**Exercise directions**
Whenever the word "command" occurs in a line of the material below, that line is counted. Report only the count.

**Source data**
________
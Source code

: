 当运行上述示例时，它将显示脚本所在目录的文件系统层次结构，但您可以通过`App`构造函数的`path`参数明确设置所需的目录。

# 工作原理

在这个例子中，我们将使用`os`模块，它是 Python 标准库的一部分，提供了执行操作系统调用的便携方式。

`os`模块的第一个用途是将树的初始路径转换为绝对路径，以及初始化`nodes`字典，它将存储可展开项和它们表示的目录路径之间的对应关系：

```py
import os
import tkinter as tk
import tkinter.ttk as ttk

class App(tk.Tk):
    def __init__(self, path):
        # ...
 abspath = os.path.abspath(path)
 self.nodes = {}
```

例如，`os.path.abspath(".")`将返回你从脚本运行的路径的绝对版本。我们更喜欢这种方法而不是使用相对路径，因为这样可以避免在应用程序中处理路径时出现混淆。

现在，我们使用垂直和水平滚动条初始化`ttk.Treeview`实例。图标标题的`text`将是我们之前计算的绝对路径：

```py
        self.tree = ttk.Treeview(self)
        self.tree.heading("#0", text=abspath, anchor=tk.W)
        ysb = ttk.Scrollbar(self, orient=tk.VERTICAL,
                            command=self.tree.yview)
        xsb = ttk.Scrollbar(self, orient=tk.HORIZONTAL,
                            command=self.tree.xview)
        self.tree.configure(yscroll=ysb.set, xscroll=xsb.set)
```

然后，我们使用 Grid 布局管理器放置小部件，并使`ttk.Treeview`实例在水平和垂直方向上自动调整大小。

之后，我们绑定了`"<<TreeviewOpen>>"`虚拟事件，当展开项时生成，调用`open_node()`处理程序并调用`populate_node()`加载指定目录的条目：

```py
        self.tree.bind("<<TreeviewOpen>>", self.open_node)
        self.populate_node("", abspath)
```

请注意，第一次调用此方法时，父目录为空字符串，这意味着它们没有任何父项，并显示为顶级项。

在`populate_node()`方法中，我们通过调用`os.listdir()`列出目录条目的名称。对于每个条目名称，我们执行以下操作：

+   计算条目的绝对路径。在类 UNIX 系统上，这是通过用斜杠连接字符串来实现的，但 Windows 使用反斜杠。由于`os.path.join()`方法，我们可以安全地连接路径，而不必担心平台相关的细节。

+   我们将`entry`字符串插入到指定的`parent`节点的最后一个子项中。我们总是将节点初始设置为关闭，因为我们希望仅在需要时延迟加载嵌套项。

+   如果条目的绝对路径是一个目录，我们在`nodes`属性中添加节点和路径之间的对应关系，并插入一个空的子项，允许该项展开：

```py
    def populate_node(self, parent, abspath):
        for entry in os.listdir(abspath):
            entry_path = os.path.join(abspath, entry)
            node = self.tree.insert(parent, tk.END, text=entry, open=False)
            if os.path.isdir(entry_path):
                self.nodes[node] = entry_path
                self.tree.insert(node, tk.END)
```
________
**Reply to the task**
2